=== Begin Enclosure ===
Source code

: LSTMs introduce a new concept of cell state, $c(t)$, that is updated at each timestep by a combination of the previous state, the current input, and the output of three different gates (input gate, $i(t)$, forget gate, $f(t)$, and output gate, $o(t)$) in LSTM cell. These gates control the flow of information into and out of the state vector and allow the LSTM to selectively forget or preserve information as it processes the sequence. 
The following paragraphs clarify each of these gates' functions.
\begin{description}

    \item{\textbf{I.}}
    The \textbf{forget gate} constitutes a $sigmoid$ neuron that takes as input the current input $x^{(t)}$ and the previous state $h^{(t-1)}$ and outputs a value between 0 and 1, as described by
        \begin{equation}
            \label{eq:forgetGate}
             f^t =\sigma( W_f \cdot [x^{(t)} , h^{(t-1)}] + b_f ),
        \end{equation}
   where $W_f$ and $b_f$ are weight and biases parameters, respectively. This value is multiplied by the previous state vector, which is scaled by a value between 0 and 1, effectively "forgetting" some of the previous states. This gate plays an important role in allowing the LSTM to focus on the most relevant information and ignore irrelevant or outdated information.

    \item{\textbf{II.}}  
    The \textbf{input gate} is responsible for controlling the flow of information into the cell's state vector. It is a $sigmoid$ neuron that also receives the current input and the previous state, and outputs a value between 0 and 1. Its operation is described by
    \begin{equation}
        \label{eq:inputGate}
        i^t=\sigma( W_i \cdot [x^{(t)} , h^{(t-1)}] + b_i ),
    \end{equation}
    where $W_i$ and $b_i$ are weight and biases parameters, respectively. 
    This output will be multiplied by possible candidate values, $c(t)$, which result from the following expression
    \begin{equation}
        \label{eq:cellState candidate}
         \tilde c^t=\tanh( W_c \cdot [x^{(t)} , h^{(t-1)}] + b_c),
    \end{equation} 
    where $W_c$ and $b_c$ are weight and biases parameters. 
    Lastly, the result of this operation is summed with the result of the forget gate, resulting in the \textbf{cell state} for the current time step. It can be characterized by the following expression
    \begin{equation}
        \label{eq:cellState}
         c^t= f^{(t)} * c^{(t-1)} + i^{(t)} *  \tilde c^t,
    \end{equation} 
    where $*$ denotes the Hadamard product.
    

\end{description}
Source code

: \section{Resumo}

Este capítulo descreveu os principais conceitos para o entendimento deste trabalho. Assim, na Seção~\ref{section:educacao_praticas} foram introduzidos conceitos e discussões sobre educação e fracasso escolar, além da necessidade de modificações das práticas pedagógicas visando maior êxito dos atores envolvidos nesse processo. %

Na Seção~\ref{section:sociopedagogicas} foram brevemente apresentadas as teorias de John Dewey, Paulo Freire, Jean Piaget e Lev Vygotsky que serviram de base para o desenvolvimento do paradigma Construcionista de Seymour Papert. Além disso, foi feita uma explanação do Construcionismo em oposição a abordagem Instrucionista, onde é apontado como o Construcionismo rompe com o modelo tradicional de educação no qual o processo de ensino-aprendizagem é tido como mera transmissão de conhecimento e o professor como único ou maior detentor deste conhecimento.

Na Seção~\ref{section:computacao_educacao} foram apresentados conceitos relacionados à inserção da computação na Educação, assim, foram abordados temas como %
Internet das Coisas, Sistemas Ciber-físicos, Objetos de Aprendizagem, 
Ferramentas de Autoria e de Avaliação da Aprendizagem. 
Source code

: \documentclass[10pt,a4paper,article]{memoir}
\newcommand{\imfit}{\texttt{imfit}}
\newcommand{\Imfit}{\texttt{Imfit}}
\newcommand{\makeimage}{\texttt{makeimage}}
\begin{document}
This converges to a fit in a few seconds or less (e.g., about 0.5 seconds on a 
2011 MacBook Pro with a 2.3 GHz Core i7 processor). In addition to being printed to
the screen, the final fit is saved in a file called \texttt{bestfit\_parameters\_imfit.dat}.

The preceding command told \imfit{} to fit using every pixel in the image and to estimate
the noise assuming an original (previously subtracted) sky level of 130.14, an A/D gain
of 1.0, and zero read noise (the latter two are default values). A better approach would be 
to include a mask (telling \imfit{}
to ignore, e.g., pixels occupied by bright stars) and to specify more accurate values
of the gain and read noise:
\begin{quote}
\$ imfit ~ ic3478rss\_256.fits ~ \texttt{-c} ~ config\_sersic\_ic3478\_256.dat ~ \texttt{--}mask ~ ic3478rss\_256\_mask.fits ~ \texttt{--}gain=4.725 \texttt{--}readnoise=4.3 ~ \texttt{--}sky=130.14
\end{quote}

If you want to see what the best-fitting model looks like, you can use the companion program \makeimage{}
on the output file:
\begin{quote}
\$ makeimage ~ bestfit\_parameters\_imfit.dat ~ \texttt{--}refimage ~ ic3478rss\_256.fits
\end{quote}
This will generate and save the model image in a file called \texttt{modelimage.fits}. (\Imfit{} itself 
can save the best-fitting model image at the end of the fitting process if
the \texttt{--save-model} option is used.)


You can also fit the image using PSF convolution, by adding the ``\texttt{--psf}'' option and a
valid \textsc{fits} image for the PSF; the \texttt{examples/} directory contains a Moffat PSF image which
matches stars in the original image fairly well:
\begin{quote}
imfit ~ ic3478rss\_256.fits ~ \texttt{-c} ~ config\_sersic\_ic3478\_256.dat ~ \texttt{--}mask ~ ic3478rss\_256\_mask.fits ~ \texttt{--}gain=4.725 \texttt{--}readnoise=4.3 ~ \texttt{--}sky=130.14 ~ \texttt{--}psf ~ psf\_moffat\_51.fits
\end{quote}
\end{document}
=== End Enclosure ===
▶ **Assignment**
Each line holding the word "following" must be pulled from the records.

▶ **Response**
The following paragraphs clarify each of these gates' functions.
    This output will be multiplied by possible candidate values, $c(t)$, which result from the following expression
    Lastly, the result of this operation is summed with the result of the forget gate, resulting in the \textbf{cell state} for the current time step. It can be characterized by the following expression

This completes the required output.